**WHAT TO WORK ON:** From the entries below, return exactly the lines beginning at the one that contains "后来随着细胞的研究，人们发现" and ending at the one that contains "其中，真细菌域和古核生物域都", both of them included, and only those lines.

[Rendered images with source text]
____

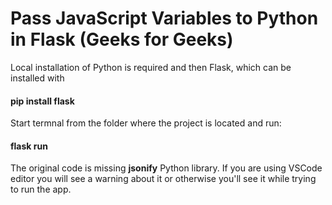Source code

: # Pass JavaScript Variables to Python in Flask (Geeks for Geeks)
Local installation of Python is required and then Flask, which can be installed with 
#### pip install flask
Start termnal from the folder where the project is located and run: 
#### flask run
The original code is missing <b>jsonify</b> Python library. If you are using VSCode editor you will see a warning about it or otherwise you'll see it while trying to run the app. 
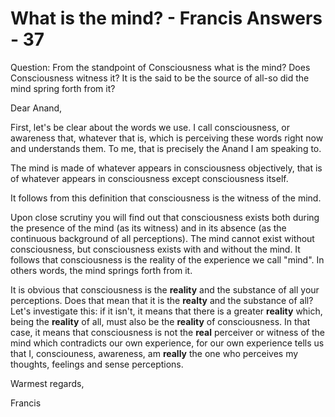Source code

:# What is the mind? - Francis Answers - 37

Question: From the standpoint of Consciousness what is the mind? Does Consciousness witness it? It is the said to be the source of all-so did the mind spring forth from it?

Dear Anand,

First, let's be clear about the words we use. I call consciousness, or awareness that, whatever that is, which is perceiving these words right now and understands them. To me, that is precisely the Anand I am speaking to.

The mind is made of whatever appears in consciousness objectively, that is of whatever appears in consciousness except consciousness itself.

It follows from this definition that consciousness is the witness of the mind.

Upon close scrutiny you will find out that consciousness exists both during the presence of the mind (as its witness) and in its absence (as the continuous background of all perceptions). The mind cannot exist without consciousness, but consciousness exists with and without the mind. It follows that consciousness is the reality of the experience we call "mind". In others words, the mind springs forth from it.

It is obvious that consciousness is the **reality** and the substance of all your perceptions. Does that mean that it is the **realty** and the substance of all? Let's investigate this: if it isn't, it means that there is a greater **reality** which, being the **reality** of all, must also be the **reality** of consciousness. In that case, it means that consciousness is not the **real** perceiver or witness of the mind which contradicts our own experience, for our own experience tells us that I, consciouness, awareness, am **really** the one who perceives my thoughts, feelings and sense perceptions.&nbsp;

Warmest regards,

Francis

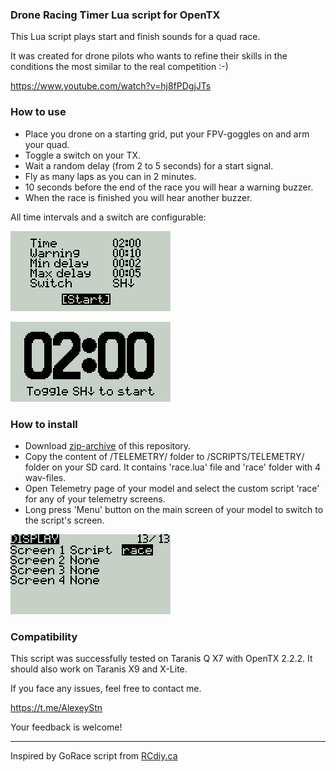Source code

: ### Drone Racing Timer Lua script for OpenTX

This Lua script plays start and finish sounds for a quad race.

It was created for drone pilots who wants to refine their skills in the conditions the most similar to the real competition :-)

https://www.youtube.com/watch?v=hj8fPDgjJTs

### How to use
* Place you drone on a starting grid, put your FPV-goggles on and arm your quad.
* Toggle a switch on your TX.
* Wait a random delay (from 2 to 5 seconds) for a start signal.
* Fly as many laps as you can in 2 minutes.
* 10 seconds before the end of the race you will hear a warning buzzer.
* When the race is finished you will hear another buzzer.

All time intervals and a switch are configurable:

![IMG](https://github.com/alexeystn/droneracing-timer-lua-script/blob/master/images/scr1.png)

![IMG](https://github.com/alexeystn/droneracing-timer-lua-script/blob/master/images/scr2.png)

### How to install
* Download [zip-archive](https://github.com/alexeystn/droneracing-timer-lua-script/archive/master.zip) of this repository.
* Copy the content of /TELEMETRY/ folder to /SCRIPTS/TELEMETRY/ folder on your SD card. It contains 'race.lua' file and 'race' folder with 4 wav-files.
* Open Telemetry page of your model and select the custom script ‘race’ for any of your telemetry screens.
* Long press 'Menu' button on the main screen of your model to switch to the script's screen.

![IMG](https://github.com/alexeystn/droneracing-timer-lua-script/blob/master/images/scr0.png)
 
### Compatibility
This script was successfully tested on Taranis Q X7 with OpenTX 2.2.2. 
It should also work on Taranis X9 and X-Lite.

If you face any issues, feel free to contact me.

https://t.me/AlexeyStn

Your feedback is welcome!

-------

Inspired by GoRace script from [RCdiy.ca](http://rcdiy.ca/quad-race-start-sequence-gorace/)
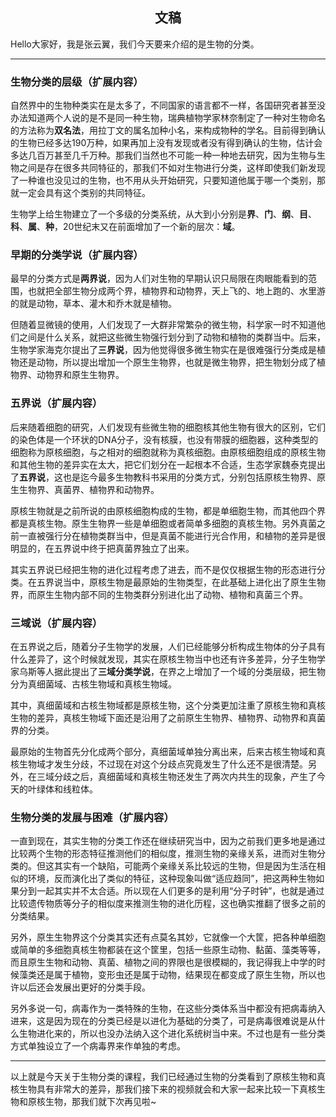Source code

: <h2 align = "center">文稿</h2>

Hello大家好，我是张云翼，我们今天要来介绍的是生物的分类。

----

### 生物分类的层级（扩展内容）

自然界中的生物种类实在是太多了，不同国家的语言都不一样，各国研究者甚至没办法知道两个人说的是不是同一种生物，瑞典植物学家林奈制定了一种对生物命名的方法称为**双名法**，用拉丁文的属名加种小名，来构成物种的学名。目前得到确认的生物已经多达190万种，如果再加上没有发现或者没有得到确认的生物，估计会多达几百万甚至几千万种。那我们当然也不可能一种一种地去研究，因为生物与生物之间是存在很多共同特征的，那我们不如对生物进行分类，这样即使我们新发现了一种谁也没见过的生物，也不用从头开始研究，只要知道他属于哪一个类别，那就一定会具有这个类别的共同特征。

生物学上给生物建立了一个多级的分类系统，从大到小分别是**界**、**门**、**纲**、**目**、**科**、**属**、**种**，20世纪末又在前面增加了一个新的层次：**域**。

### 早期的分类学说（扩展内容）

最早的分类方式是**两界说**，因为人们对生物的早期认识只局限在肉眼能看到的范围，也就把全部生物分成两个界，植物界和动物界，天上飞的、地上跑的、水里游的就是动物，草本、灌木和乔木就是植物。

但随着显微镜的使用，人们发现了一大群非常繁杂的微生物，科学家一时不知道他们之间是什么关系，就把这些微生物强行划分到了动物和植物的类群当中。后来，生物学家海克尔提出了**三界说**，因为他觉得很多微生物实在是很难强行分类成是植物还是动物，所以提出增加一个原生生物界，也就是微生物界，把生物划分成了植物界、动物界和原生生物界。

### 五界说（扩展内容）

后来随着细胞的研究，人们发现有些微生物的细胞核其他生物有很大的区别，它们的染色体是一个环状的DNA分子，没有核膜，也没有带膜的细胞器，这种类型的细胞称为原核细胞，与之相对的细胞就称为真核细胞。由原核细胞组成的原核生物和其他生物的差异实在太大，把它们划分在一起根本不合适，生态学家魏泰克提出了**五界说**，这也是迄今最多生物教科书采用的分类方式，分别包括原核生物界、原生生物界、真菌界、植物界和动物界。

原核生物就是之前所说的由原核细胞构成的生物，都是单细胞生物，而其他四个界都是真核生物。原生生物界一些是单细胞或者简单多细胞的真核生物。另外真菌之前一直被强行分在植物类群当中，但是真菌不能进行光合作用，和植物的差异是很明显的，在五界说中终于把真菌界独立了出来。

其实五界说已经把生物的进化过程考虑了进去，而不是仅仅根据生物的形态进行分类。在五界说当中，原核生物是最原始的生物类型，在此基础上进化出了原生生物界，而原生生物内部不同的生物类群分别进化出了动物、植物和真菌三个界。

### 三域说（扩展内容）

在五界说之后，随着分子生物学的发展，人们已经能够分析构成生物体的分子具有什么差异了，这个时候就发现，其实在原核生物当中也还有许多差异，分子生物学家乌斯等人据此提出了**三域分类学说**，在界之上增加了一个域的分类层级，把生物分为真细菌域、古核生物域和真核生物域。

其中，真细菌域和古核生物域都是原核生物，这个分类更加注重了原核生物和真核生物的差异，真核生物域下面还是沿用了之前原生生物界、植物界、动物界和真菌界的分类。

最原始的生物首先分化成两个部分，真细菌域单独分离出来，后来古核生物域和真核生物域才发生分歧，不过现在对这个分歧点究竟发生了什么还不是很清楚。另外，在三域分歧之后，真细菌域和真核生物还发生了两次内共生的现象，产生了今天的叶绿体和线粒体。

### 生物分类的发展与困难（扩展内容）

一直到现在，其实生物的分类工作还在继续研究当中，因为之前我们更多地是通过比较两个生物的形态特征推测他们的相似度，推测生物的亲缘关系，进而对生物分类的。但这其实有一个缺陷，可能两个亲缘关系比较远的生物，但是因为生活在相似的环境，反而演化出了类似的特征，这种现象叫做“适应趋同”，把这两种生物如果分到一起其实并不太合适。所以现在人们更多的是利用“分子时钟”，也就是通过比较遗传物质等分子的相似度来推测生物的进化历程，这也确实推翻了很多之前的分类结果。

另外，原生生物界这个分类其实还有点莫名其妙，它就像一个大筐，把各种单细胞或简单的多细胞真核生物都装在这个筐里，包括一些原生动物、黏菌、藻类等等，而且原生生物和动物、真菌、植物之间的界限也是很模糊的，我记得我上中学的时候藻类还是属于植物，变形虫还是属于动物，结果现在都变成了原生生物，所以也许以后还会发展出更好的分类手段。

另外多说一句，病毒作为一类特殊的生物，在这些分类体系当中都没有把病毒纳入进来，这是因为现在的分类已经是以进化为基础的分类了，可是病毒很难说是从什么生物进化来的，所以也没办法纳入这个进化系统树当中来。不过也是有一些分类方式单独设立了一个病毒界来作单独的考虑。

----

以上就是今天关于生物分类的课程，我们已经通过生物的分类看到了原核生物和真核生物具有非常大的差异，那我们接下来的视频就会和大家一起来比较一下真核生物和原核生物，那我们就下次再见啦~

____

**WORKED SOLUTION:**
后来随着细胞的研究，人们发现有些微生物的细胞核其他生物有很大的区别，它们的染色体是一个环状的DNA分子，没有核膜，也没有带膜的细胞器，这种类型的细胞称为原核细胞，与之相对的细胞就称为真核细胞。由原核细胞组成的原核生物和其他生物的差异实在太大，把它们划分在一起根本不合适，生态学家魏泰克提出了**五界说**，这也是迄今最多生物教科书采用的分类方式，分别包括原核生物界、原生生物界、真菌界、植物界和动物界。

原核生物就是之前所说的由原核细胞构成的生物，都是单细胞生物，而其他四个界都是真核生物。原生生物界一些是单细胞或者简单多细胞的真核生物。另外真菌之前一直被强行分在植物类群当中，但是真菌不能进行光合作用，和植物的差异是很明显的，在五界说中终于把真菌界独立了出来。

其实五界说已经把生物的进化过程考虑了进去，而不是仅仅根据生物的形态进行分类。在五界说当中，原核生物是最原始的生物类型，在此基础上进化出了原生生物界，而原生生物内部不同的生物类群分别进化出了动物、植物和真菌三个界。

### 三域说（扩展内容）

在五界说之后，随着分子生物学的发展，人们已经能够分析构成生物体的分子具有什么差异了，这个时候就发现，其实在原核生物当中也还有许多差异，分子生物学家乌斯等人据此提出了**三域分类学说**，在界之上增加了一个域的分类层级，把生物分为真细菌域、古核生物域和真核生物域。

其中，真细菌域和古核生物域都是原核生物，这个分类更加注重了原核生物和真核生物的差异，真核生物域下面还是沿用了之前原生生物界、植物界、动物界和真菌界的分类。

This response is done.